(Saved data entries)
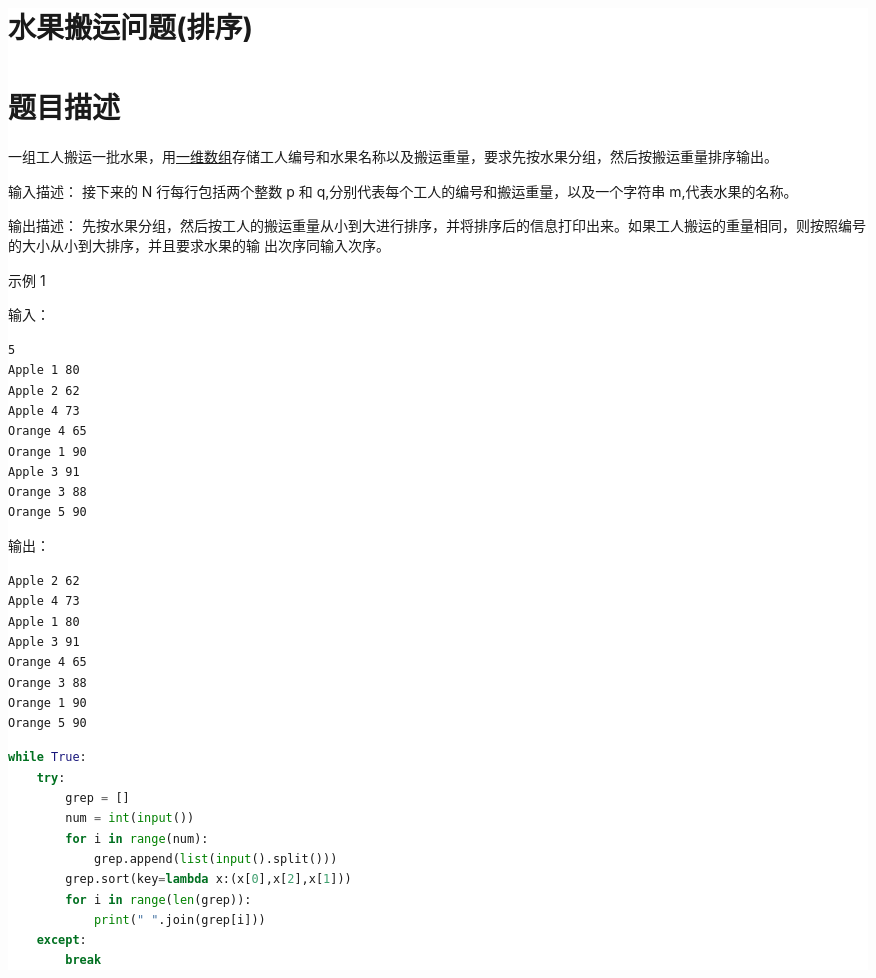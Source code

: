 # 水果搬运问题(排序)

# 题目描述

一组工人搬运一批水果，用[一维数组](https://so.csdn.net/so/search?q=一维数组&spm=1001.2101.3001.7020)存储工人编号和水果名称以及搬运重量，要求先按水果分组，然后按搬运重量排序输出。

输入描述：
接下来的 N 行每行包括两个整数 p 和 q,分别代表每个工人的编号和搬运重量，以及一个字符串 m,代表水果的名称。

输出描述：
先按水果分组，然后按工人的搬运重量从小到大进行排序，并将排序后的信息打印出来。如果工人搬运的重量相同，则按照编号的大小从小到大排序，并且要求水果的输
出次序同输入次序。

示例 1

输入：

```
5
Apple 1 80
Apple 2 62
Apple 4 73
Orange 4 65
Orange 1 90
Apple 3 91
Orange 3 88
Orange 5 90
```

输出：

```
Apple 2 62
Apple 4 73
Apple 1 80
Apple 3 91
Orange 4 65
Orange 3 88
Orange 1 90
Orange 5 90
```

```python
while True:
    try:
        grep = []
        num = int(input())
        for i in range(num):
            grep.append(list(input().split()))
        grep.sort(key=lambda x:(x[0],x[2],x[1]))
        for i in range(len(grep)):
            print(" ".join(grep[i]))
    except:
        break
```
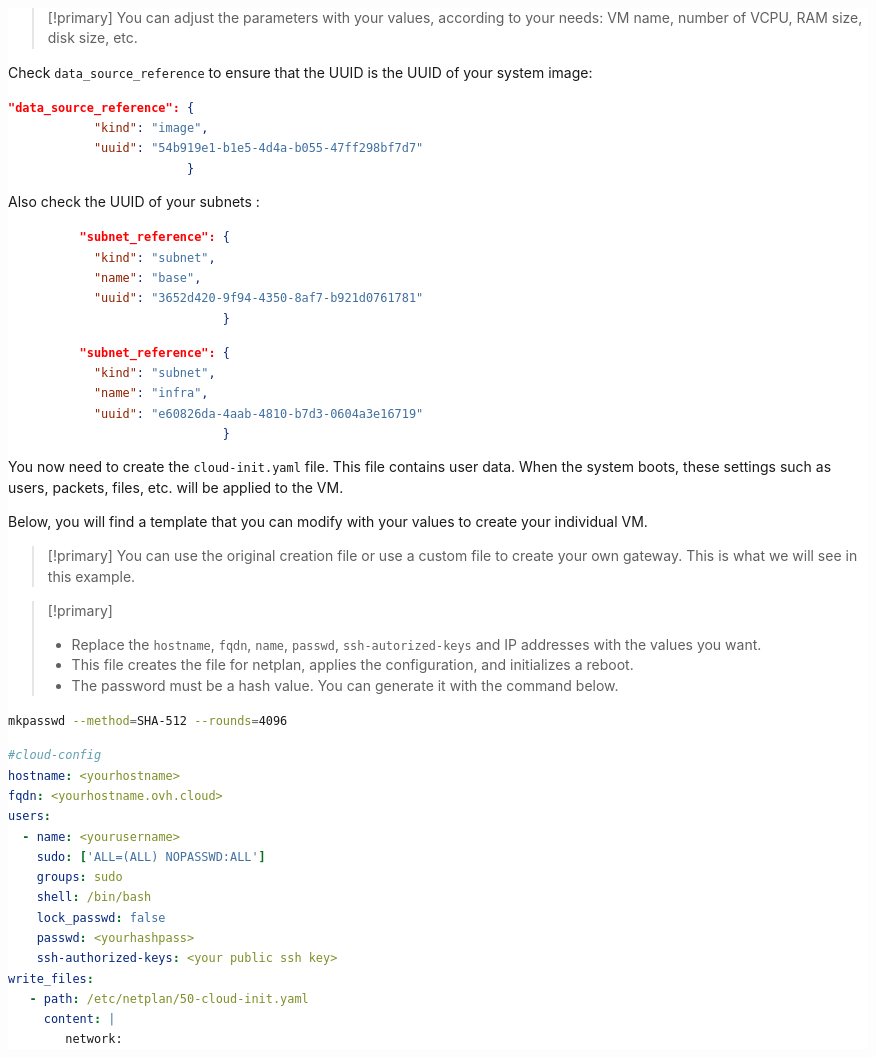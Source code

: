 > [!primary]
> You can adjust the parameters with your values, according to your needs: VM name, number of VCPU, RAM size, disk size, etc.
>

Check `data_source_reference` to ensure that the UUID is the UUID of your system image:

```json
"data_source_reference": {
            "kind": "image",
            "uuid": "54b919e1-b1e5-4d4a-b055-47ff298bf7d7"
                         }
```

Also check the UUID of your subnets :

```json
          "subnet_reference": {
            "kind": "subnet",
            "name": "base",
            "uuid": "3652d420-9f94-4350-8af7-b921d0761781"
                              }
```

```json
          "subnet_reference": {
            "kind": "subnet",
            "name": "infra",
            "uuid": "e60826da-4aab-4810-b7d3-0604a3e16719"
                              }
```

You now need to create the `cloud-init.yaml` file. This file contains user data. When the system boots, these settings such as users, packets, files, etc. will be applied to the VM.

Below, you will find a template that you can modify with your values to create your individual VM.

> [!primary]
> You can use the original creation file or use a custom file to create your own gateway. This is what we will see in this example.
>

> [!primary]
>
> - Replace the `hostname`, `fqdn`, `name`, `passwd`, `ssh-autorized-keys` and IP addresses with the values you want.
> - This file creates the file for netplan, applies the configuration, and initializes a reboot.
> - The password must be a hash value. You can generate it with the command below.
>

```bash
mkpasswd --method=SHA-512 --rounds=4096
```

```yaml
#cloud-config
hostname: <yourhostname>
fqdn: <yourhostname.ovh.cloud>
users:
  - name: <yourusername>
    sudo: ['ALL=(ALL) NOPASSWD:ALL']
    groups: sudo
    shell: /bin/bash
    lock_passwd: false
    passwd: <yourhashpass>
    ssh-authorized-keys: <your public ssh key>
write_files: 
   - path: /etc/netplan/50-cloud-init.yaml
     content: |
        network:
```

EXERCISE |
List the lines of the records where "values" occurs.

EXPECTED ANSWER |
> You can adjust the parameters with your values, according to your needs: VM name, number of VCPU, RAM size, disk size, etc.
Below, you will find a template that you can modify with your values to create your individual VM.
> - Replace the `hostname`, `fqdn`, `name`, `passwd`, `ssh-autorized-keys` and IP addresses with the values you want.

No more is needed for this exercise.